L'empereur byzantin Tibère II (578-582 n.è.) : sa générosité (épisode du trésor) et sa mort dans la lutte contre les Lombards - L'empereur byzantin Maurice (582-602 n.è.) le remplace - Grégoire, cardinal à Rome

[II, p. 265b] [Le gran bien que ch’est del donneir por Dieu] En cel an estoit à Romme l'emperere Tybers, qui estoit mult proidhons, pieu et misericorde, vrais catholique ; et amoit les cristiens, et donnoit aux povres taut chu que ilh poioit avoir, et tant qu’ilh donnat tout son tressoire, et si effondreit l'avoit que cel an, en mois d'octembre, ilh estoit aleis à son tressoire, et awec ly sa femme l'emperres, si ne trovat mie le valhant de cent doniers d'or.

[II, p. 265b] [C'est un grand bien de faire des dons au nom de Dieu] Cette année-là [582] régnait à Rome [Constantinople] l'empereur Tibère, un homme très sage, pieux et miséricordieux, un vrai catholique ; il aimait les chrétiens et donnait aux pauvres tout ce qu'il pouvait posséder, au point de distribuer tout son trésor.

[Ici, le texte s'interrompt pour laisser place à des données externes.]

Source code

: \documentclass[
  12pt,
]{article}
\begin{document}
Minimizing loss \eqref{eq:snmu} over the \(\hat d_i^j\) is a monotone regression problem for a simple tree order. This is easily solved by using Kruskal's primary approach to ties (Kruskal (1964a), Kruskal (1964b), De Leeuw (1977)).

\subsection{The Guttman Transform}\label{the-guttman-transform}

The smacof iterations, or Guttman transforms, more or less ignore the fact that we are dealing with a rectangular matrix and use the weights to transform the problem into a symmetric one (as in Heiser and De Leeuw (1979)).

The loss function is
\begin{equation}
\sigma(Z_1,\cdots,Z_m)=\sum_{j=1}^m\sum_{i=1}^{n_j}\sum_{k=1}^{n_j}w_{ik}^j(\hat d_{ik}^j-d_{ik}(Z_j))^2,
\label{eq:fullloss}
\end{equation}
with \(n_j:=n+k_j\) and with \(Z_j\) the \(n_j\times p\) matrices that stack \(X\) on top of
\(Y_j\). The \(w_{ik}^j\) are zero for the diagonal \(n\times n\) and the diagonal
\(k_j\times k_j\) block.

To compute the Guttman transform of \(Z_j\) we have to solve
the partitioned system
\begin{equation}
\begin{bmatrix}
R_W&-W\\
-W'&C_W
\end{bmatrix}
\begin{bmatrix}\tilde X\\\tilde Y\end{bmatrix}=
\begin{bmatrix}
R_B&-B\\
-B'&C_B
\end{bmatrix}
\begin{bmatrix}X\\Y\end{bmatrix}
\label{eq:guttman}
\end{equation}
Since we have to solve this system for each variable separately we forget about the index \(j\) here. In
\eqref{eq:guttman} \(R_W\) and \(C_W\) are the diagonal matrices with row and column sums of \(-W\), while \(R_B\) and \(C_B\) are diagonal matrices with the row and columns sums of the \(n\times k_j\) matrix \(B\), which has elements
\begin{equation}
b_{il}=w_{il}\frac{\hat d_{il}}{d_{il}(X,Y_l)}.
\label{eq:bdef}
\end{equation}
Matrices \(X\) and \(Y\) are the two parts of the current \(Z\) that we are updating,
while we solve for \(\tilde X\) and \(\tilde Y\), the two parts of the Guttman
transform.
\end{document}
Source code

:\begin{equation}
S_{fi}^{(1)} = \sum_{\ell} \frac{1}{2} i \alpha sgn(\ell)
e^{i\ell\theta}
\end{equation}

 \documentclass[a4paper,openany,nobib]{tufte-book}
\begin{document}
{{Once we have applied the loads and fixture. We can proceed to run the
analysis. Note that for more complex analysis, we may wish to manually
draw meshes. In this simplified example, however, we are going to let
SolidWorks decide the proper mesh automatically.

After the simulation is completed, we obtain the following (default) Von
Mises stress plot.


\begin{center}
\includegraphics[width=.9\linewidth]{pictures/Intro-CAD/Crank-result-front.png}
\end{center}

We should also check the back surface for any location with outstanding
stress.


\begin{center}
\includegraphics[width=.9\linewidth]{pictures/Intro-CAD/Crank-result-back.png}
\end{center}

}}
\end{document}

Cette année-là, il y avait tellement puisé, que, au mois d'octobre, lorsqu'il y était allé, accompagné de sa femme l'impératrice, il n'y trouva pas la valeur de cent deniers d'or.

Adont l'emperres fut mult chorochié et ly dest : « Chertes, sires, chu que vos faites n'est fours que por dissipeir le tressoire publement et par vayne gloire, quant vos aveis enssi mis à fin le grant tressoire de palais. » A chu respondit l'emperere : « Ma damme, vos ne saveis que vos dit, car le tressoire que nos avons nos vient de Dieu, et à quoy est-ilh bons, se ons ne le depart aux ministres de Dieu ? J'ay fianche en Dieu que nos ne poions n'en ne devons retenir chu qu'ilh nos at pristeit, sens repartir à cheaux qui mestier en ont, ne jà Dieu ne pardonrat pechiet que nos avons fait al amasseir tel tressoire, se de chu qu'ilh nos donne ne faisons almoynes, de quoy nos acquerons la gloire permanable. Et ne say tant donneir, que Dieu ne moy doie asseis plus rendre por donneir. »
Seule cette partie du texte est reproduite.